Grünen-Chefin Annalena Baerbock sagte der dpa, Scheuer solle seine Blockadehaltung gegen Hardware-Nachrüstungen auf Kosten der Hersteller aufgeben. Falls das nicht geschehe, mache er sich "zum Fahrverbotsminister, da Gerichte weitere Fahrverbote in unseren Innenstädten verhängen werden". Kanzlerin Angela Merkel (CDU), die ebenfalls Bedenken deutlich gemacht hat, will bis Ende September Klarheit in der Koalition herbeiführen.
Nachträglich angeordnete Nachrüstung möglich
Zu Möglichkeiten einer Verpflichtung der Hersteller gibt es in dem Entwurf der Expertengruppe von Donnerstag Sondervoten. So könnten auch bei bestandskräftig gewordener Typgenehmigung Nebenbestimmungen "mit dem Ziel einer verpflichtenden Nachrüstung" nachträglich angeordnet werden, argumentiert unter anderem Rheinland-Pfalz. Der Verbraucherzentrale Bundesverband schlägt vor, Hersteller zum Angebot einer Nachrüstung an die Autobesitzer zu verpflichten - diese sollten dann in angemessener Frist entscheiden, ob sie teilnehmen.

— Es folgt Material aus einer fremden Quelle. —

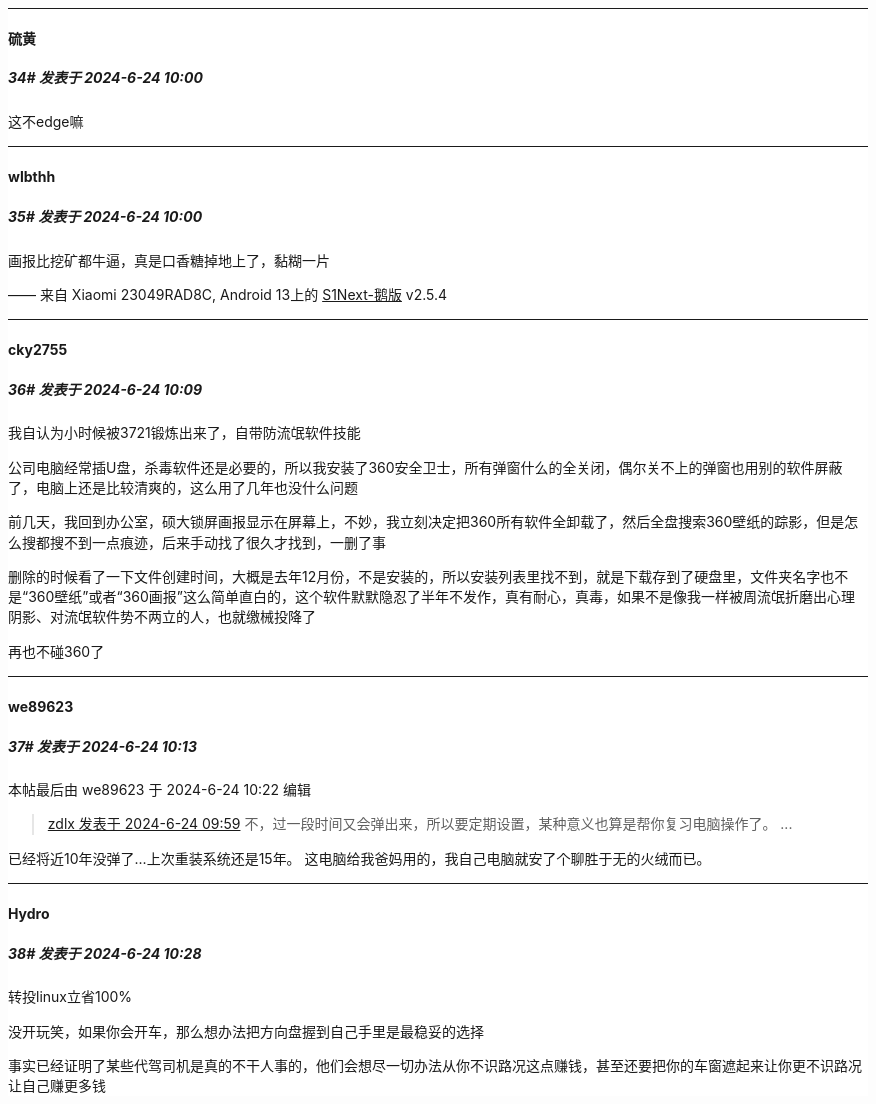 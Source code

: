 *****

####  硫黄  
##### 34#       发表于 2024-6-24 10:00

这不edge嘛

*****

####  wlbthh  
##### 35#       发表于 2024-6-24 10:00

画报比挖矿都牛逼，真是口香糖掉地上了，黏糊一片

—— 来自 Xiaomi 23049RAD8C, Android 13上的 [S1Next-鹅版](https://github.com/ykrank/S1-Next/releases) v2.5.4

*****

####  cky2755  
##### 36#       发表于 2024-6-24 10:09

我自认为小时候被3721锻炼出来了，自带防流氓软件技能

公司电脑经常插U盘，杀毒软件还是必要的，所以我安装了360安全卫士，所有弹窗什么的全关闭，偶尔关不上的弹窗也用别的软件屏蔽了，电脑上还是比较清爽的，这么用了几年也没什么问题

前几天，我回到办公室，硕大锁屏画报显示在屏幕上，不妙，我立刻决定把360所有软件全卸载了，然后全盘搜索360壁纸的踪影，但是怎么搜都搜不到一点痕迹，后来手动找了很久才找到，一删了事

删除的时候看了一下文件创建时间，大概是去年12月份，不是安装的，所以安装列表里找不到，就是下载存到了硬盘里，文件夹名字也不是“360壁纸”或者“360画报”这么简单直白的，这个软件默默隐忍了半年不发作，真有耐心，真毒，如果不是像我一样被周流氓折磨出心理阴影、对流氓软件势不两立的人，也就缴械投降了

再也不碰360了

*****

####  we89623  
##### 37#       发表于 2024-6-24 10:13

 本帖最后由 we89623 于 2024-6-24 10:22 编辑 
<blockquote><a href="httphttps://bbs.saraba1st.com/2b/forum.php?mod=redirect&amp;goto=findpost&amp;pid=65355600&amp;ptid=2188701" target="_blank">zdlx 发表于 2024-6-24 09:59</a>
不，过一段时间又会弹出来，所以要定期设置，某种意义也算是帮你复习电脑操作了。 ...</blockquote>
已经将近10年没弹了...上次重装系统还是15年。
这电脑给我爸妈用的，我自己电脑就安了个聊胜于无的火绒而已。

*****

####  Hydro  
##### 38#       发表于 2024-6-24 10:28

转投linux立省100%

没开玩笑，如果你会开车，那么想办法把方向盘握到自己手里是最稳妥的选择

事实已经证明了某些代驾司机是真的不干人事的，他们会想尽一切办法从你不识路况这点赚钱，甚至还要把你的车窗遮起来让你更不识路况让自己赚更多钱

Schätzungen zu Kosten von Hardware-Nachrüstungen gehen laut dem Entwurf weit auseinander. Während spezialisierte Unternehmen von etwa 3.000 Euro pro Pkw ausgingen, rechneten Hochschulprofessoren mit Kosten über 5.000, teils bis zu 11.000 Euro. Die Schätzungen sind wichtig, weil Union und SPD ihre Haltung zu Hardware-Nachrüstungen laut Koalitionsvertrag davon abhängig machen wollen, ob sie "technisch möglich und wirtschaftlich vertretbar" sind.
Mehrverbrauch und weniger Stickoxide
"Grundsätzlich" halten die Experten den Einbau von SCR-Katalysatoren zur Abgasreinigung mit einer Harnstofflösung für technisch möglich, "wenn der Bauraum vorhanden ist", wie es im Berichtsentwurf heißt. Wie stark der Spritverbrauch steigen würde, lasse sich pauschal nicht angeben. Messungen an Prototypen und Aussagen von Experten ließen bis zu zehn Prozent mehr erwarten. Der Ausstoß gesundheitsschädlicher Stickoxide könne um 50 bis 95 Prozent reduziert werden.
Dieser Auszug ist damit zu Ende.